**TRY IT**.
Give back exactly the lines from the start of the entries below to the line holding "#### 画面キャプチャその3", that line included, and leave every picture out.

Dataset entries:
┄┄┄┄┄┄
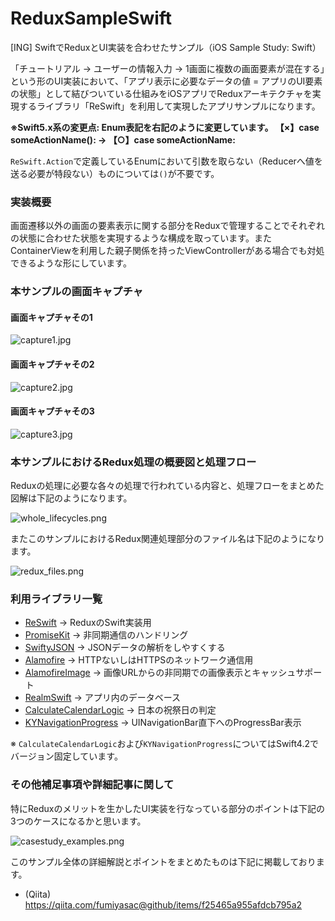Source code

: # ReduxSampleSwift
[ING] SwiftでReduxとUI実装を合わせたサンプル（iOS Sample Study: Swift）

「チュートリアル → ユーザーの情報入力 → 1画面に複数の画面要素が混在する」という形のUI実装において、「アプリ表示に必要なデータの値 = アプリのUI要素の状態」として結びついている仕組みをiOSアプリでReduxアーキテクチャを実現するライブラリ「ReSwift」を利用して実現したアプリサンプルになります。

__※Swift5.x系の変更点: Enum表記を右記のように変更しています。 【×】case someActionName(): → 【○】case someActionName:__

`ReSwift.Action`で定義しているEnumにおいて引数を取らない（Reducerへ値を送る必要が特段ない）ものについては`()`が不要です。

### 実装概要

画面遷移以外の画面の要素表示に関する部分をReduxで管理することでそれぞれの状態に合わせた状態を実現するような構成を取っています。またContainerViewを利用した親子関係を持ったViewControllerがある場合でも対処できるような形にしています。

### 本サンプルの画面キャプチャ

#### 画面キャプチャその1

![capture1.jpg](https://qiita-image-store.s3.amazonaws.com/0/17400/3829331c-3153-01c9-0121-38fd28eb1c63.jpeg)

#### 画面キャプチャその2

![capture2.jpg](https://qiita-image-store.s3.amazonaws.com/0/17400/7c415c6f-9e1d-dc5e-aafd-a63737a3e9a1.jpeg)

#### 画面キャプチャその3

![capture3.jpg](https://qiita-image-store.s3.amazonaws.com/0/17400/2b8894ba-24d2-4568-a9ee-f67726d3b29e.jpeg)

### 本サンプルにおけるRedux処理の概要図と処理フロー

Reduxの処理に必要な各々の処理で行われている内容と、処理フローをまとめた図解は下記のようになります。

![whole_lifecycles.png](https://qiita-image-store.s3.amazonaws.com/0/17400/fbf1578d-630f-12da-517c-86ae476f3a0a.png)

またこのサンプルにおけるRedux関連処理部分のファイル名は下記のようになります。

![redux_files.png](https://qiita-image-store.s3.amazonaws.com/0/17400/669eb6ff-7e8b-8c97-1cf1-dba1f077da28.png)

### 利用ライブラリ一覧

+ [ReSwift](https://github.com/ReSwift/ReSwift) → ReduxのSwift実装用
+ [PromiseKit](https://github.com/mxcl/PromiseKit) → 非同期通信のハンドリング
+ [SwiftyJSON](https://github.com/SwiftyJSON/SwiftyJSON) → JSONデータの解析をしやすくする
+ [Alamofire](https://github.com/Alamofire/Alamofire) → HTTPないしはHTTPSのネットワーク通信用
+ [AlamofireImage](https://github.com/Alamofire/AlamofireImage) → 画像URLからの非同期での画像表示とキャッシュサポート
+ [RealmSwift](https://github.com/realm/realm-cocoa/tree/master/RealmSwift) → アプリ内のデータベース
+ [CalculateCalendarLogic](https://github.com/fumiyasac/handMadeCalendarAdvance) → 日本の祝祭日の判定
+ [KYNavigationProgress](https://github.com/ykyouhei/KYNavigationProgress) → UINavigationBar直下へのProgressBar表示

※ `CalculateCalendarLogic`および`KYNavigationProgress`についてはSwift4.2でバージョン固定しています。

### その他補足事項や詳細記事に関して

特にReduxのメリットを生かしたUI実装を行なっている部分のポイントは下記の3つのケースになるかと思います。

![casestudy_examples.png](https://qiita-image-store.s3.amazonaws.com/0/17400/0cbe9856-db45-ab53-26ee-84334aea21f4.png)

このサンプル全体の詳細解説とポイントをまとめたものは下記に掲載しております。

+ (Qiita) https://qiita.com/fumiyasac@github/items/f25465a955afdcb795a2

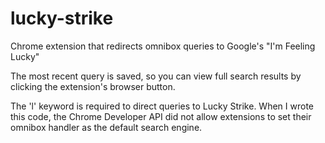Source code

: # lucky-strike
Chrome extension that redirects omnibox queries to Google's "I'm Feeling Lucky"

The most recent query is saved, so you can view full search results by clicking the extension's browser button.

The 'l' keyword is required to direct queries to Lucky Strike. When I wrote this code, the Chrome Developer API did not allow extensions to set their omnibox handler as the default search engine.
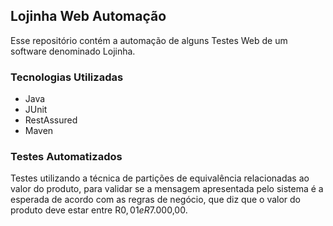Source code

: ## Lojinha Web Automação
Esse repositório contém a automação de alguns Testes Web de um software denominado Lojinha.

### Tecnologias Utilizadas
- Java
- JUnit
- RestAssured
- Maven

### Testes Automatizados
Testes utilizando a técnica de partições de equivalência relacionadas ao valor do produto, para validar se a mensagem apresentada pelo sistema é a esperada de acordo com as regras de negócio, que diz que o valor do produto deve estar entre R$0,01 e R$7.000,00.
┄┄┄┄┄┄
**EXERCISE OUTPUT**.
Source code

: # ReduxSampleSwift
[ING] SwiftでReduxとUI実装を合わせたサンプル（iOS Sample Study: Swift）

「チュートリアル → ユーザーの情報入力 → 1画面に複数の画面要素が混在する」という形のUI実装において、「アプリ表示に必要なデータの値 = アプリのUI要素の状態」として結びついている仕組みをiOSアプリでReduxアーキテクチャを実現するライブラリ「ReSwift」を利用して実現したアプリサンプルになります。

__※Swift5.x系の変更点: Enum表記を右記のように変更しています。 【×】case someActionName(): → 【○】case someActionName:__

`ReSwift.Action`で定義しているEnumにおいて引数を取らない（Reducerへ値を送る必要が特段ない）ものについては`()`が不要です。

### 実装概要

画面遷移以外の画面の要素表示に関する部分をReduxで管理することでそれぞれの状態に合わせた状態を実現するような構成を取っています。またContainerViewを利用した親子関係を持ったViewControllerがある場合でも対処できるような形にしています。

### 本サンプルの画面キャプチャ

#### 画面キャプチャその1

![capture1.jpg](https://qiita-image-store.s3.amazonaws.com/0/17400/3829331c-3153-01c9-0121-38fd28eb1c63.jpeg)

#### 画面キャプチャその2

![capture2.jpg](https://qiita-image-store.s3.amazonaws.com/0/17400/7c415c6f-9e1d-dc5e-aafd-a63737a3e9a1.jpeg)

#### 画面キャプチャその3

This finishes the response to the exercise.